Stored data:
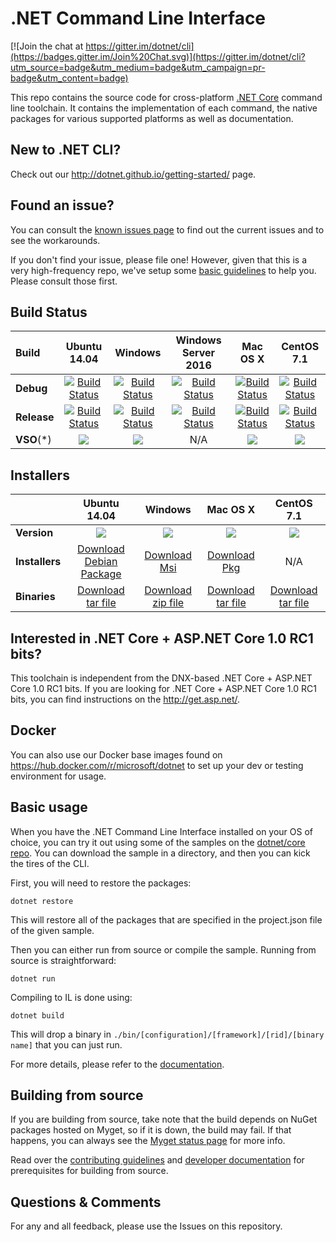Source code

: # .NET Command Line Interface

[![Join the chat at https://gitter.im/dotnet/cli](https://badges.gitter.im/Join%20Chat.svg)](https://gitter.im/dotnet/cli?utm_source=badge&utm_medium=badge&utm_campaign=pr-badge&utm_content=badge)

This repo contains the source code for cross-platform [.NET Core](http://github.com/dotnet/core) command line toolchain. It contains the implementation of each command, the native packages for various supported platforms as well as documentation. 

New to .NET CLI?
------------
Check out our http://dotnet.github.io/getting-started/ page. 

Found an issue?
---------------
You can consult the [known issues page](Documentation/known-issues.md) to find out the current issues and 
to see the workarounds.  

If you don't find your issue, please file one! However, given that this is a very high-frequency repo, we've setup some [basic guidelines](Documentation/issue-filing-guide.md) to help you. Please consult those first.

Build Status
------------

|Build|Ubuntu 14.04 |Windows |Windows Server 2016 |Mac OS X |CentOS 7.1 |
|:-----|:------:|:------:|:------:|:------:|:------:|
|**Debug**|[![Build Status](http://dotnet-ci.cloudapp.net/job/dotnet_cli/job/rel_1.0.0/job/debug_ubuntu/badge/icon)](http://dotnet-ci.cloudapp.net/job/dotnet_cli/job/rel_1.0.0/job/debug_ubuntu/)|[![Build Status](http://dotnet-ci.cloudapp.net/job/dotnet_cli/job/rel_1.0.0/job/debug_windows_nt/badge/icon)](http://dotnet-ci.cloudapp.net/job/dotnet_cli/job/rel_1.0.0/job/debug_windows_nt/)|[![Build Status](http://dotnet-ci.cloudapp.net/job/dotnet_cli/job/rel_1.0.0/job/debug_windows_2016/badge/icon)](http://dotnet-ci.cloudapp.net/job/dotnet_cli/job/rel_1.0.0/job/debug_windows_2016/)|[![Build Status](http://dotnet-ci.cloudapp.net/job/dotnet_cli/job/rel_1.0.0/job/debug_osx/badge/icon)](http://dotnet-ci.cloudapp.net/job/dotnet_cli/job/rel_1.0.0/job/debug_osx/)|[![Build Status](http://dotnet-ci.cloudapp.net/job/dotnet_cli/job/rel_1.0.0/job/debug_centos7.1/badge/icon)](http://dotnet-ci.cloudapp.net/job/dotnet_cli/job/rel_1.0.0/job/debug_centos7.1/)|
|**Release**|[![Build Status](http://dotnet-ci.cloudapp.net/job/dotnet_cli/job/rel_1.0.0/job/release_ubuntu/badge/icon)](http://dotnet-ci.cloudapp.net/job/dotnet_cli/job/rel_1.0.0/job/release_ubuntu/)|[![Build Status](http://dotnet-ci.cloudapp.net/job/dotnet_cli/job/rel_1.0.0/job/release_windows_nt/badge/icon)](http://dotnet-ci.cloudapp.net/job/dotnet_cli/job/rel_1.0.0/job/release_windows_nt/)|[![Build Status](http://dotnet-ci.cloudapp.net/job/dotnet_cli/job/rel_1.0.0/job/release_windows_2016/badge/icon)](http://dotnet-ci.cloudapp.net/job/dotnet_cli/job/rel_1.0.0/job/release_windows_2016/)|[![Build Status](http://dotnet-ci.cloudapp.net/job/dotnet_cli/job/rel_1.0.0/job/release_osx/badge/icon)](http://dotnet-ci.cloudapp.net/job/dotnet_cli/job/rel_1.0.0/job/release_osx/)|[![Build Status](http://dotnet-ci.cloudapp.net/job/dotnet_cli/job/rel_1.0.0/job/release_centos7.1/badge/icon)](http://dotnet-ci.cloudapp.net/job/dotnet_cli/job/rel_1.0.0/job/release_centos7.1/)|
|**VSO**(*)|[![](https://devdiv.visualstudio.com/DefaultCollection/_apis/public/build/definitions/0bdbc590-a062-4c3f-b0f6-9383f67865ee/601/badge)](https://devdiv.visualstudio.com/DefaultCollection/DevDiv/_build?_a=completed&definitionId=601)|[![](https://devdiv.visualstudio.com/DefaultCollection/_apis/public/build/definitions/0bdbc590-a062-4c3f-b0f6-9383f67865ee/602/badge)](https://devdiv.visualstudio.com/DefaultCollection/DevDiv/_build?_a=completed&definitionId=602)|N/A|[![](https://devdiv.visualstudio.com/DefaultCollection/_apis/public/build/definitions/0bdbc590-a062-4c3f-b0f6-9383f67865ee/600/badge)](https://devdiv.visualstudio.com/DefaultCollection/DevDiv/_build?_a=completed&definitionId=600) |[![](https://devdiv.visualstudio.com/DefaultCollection/_apis/public/build/definitions/0bdbc590-a062-4c3f-b0f6-9383f67865ee/597/badge)](https://devdiv.visualstudio.com/DefaultCollection/DevDiv/_build?_a=completed&definitionId=597) |

Installers
----------

|         |Ubuntu 14.04 |Windows |Mac OS X |CentOS 7.1 |
|---------|:------:|:------:|:------:|:------:|
|**Version**|![](https://dotnetcli.blob.core.windows.net/dotnet/beta/Binaries/Latest/ubuntu_Release_version_badge.svg?nocache)|![](https://dotnetcli.blob.core.windows.net/dotnet/beta/Binaries/Latest/windows_Release_version_badge.svg?nocache)|![](https://dotnetcli.blob.core.windows.net/dotnet/beta/Binaries/Latest/osx_Release_version_badge.svg?nocache)|![](https://dotnetcli.blob.core.windows.net/dotnet/beta/Binaries/Latest/centos_Release_version_badge.svg?nocache)|
|**Installers**|[Download Debian Package](https://dotnetcli.blob.core.windows.net/dotnet/beta/Installers/Latest/dotnet-ubuntu-x64.latest.deb)|[Download Msi](https://dotnetcli.blob.core.windows.net/dotnet/beta/Installers/Latest/dotnet-win-x64.latest.exe)|[Download Pkg](https://dotnetcli.blob.core.windows.net/dotnet/beta/Installers/Latest/dotnet-osx-x64.latest.pkg) |N/A |
|**Binaries**|[Download tar file](https://dotnetcli.blob.core.windows.net/dotnet/beta/Binaries/Latest/dotnet-ubuntu-x64.latest.tar.gz)|[Download zip file](https://dotnetcli.blob.core.windows.net/dotnet/beta/Binaries/Latest/dotnet-win-x64.latest.zip)|[Download tar file](https://dotnetcli.blob.core.windows.net/dotnet/beta/Binaries/Latest/dotnet-osx-x64.latest.tar.gz) |[Download tar file](https://dotnetcli.blob.core.windows.net/dotnet/beta/Binaries/Latest/dotnet-centos-x64.latest.tar.gz) |

Interested in .NET Core + ASP.NET Core 1.0 RC1 bits?
----------------------------------------------------

This toolchain is independent from the DNX-based .NET Core + ASP.NET Core 1.0 RC1 bits. If you are looking for .NET Core + ASP.NET Core 1.0 RC1 bits, you can find instructions on the http://get.asp.net/.  

Docker
------

You can also use our Docker base images found on https://hub.docker.com/r/microsoft/dotnet to set up your dev or testing environment for usage.  

Basic usage
-----------

When you have the .NET Command Line Interface installed on your OS of choice, you can try it out using some of the samples on the [dotnet/core repo](https://github.com/dotnet/core/tree/master/samples). You can download the sample in a directory, and then you can kick the tires of the CLI.


First, you will need to restore the packages:
	
	dotnet restore
	
This will restore all of the packages that are specified in the project.json file of the given sample.

Then you can either run from source or compile the sample. Running from source is straightforward:
	
	dotnet run
	
Compiling to IL is done using:
	
	dotnet build

This will drop a binary in `./bin/[configuration]/[framework]/[rid]/[binary name]` that you can just run.

For more details, please refer to the [documentation](https://github.com/dotnet/corert/tree/master/Documentation).

Building from source
--------------------

If you are building from source, take note that the build depends on NuGet packages hosted on Myget, so if it is down, the build may fail. If that happens, you can always see the [Myget status page](http://status.myget.org/) for more info. 

Read over the [contributing guidelines](https://github.com/dotnet/cli/tree/master/CONTRIBUTING.md) and [developer documentation](https://github.com/dotnet/cli/tree/master/Documentation) for prerequisites for building from source.

Questions & Comments
--------------------

For any and all feedback, please use the Issues on this repository. 
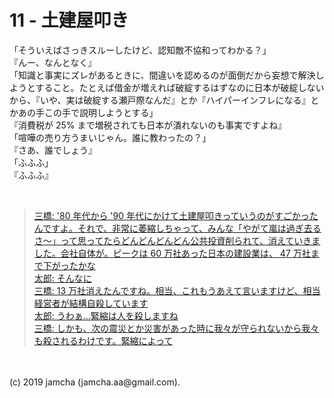 

# 11 - 土建屋叩き

「そういえばさっきスルーしたけど、認知敵不協和ってわかる？」  
『んー、なんとなく』  
「知識と事実にズレがあるときに、間違いを認めるのが面倒だから妄想で解決しようとすること。たとえば借金が増えれば破綻するはずなのに日本が破綻しないから、『いや、実は破綻する瀬戸際なんだ』とか『ハイパーインフレになる』とかあの手この手で説明しようとする」  
『消費税が 25% まで増税されても日本が潰れないのも事実ですよね』  
「喧嘩の売り方うまいじゃん。誰に教わったの？」  
『さあ、誰でしょう』  
「ふふふ」  
『ふふふ』

<br>

> [三橋: '80 年代から '90 年代にかけて土建屋叩きっていうのがすごかったんですよ。それで、非常に萎縮しちゃって、みんな「やがて嵐は過ぎ去るさ〜」って思ってたらどんどんどんどん公共投資削られて、消えていきました。会社自体が。ピークは 60 万社あった日本の建設業は、 47 万社まで下がったかな  
> 太郎: そんなに  
> 三橋: 13 万社消えたんですね。相当、これもうあえて言いますけど、相当経営者が結構自殺しています  
> 太郎: うわぁ…緊縮は人を殺しますね  
> 三橋: しかも、次の震災とか災害があった時に我々が守られないから我々も殺されるわけです。緊縮によって](https://youtu.be/FP3RyPpewvs?t=890)

<br>
<br>
(c) 2019 jamcha (jamcha.aa@gmail.com).

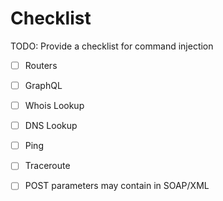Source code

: # Checklist

TODO: Provide a checklist for command injection

- [ ] Routers
- [ ] GraphQL

- [ ] Whois Lookup
- [ ] DNS Lookup
- [ ] Ping
- [ ] Traceroute

- [ ] POST parameters may contain in SOAP/XML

■ Your goal
Copy out every line from the data above that has "page" in it.

■ Solution to this task
Check out our http://dotnet.github.io/getting-started/ page. 
You can consult the [known issues page](Documentation/known-issues.md) to find out the current issues and 
If you are building from source, take note that the build depends on NuGet packages hosted on Myget, so if it is down, the build may fail. If that happens, you can always see the [Myget status page](http://status.myget.org/) for more info. 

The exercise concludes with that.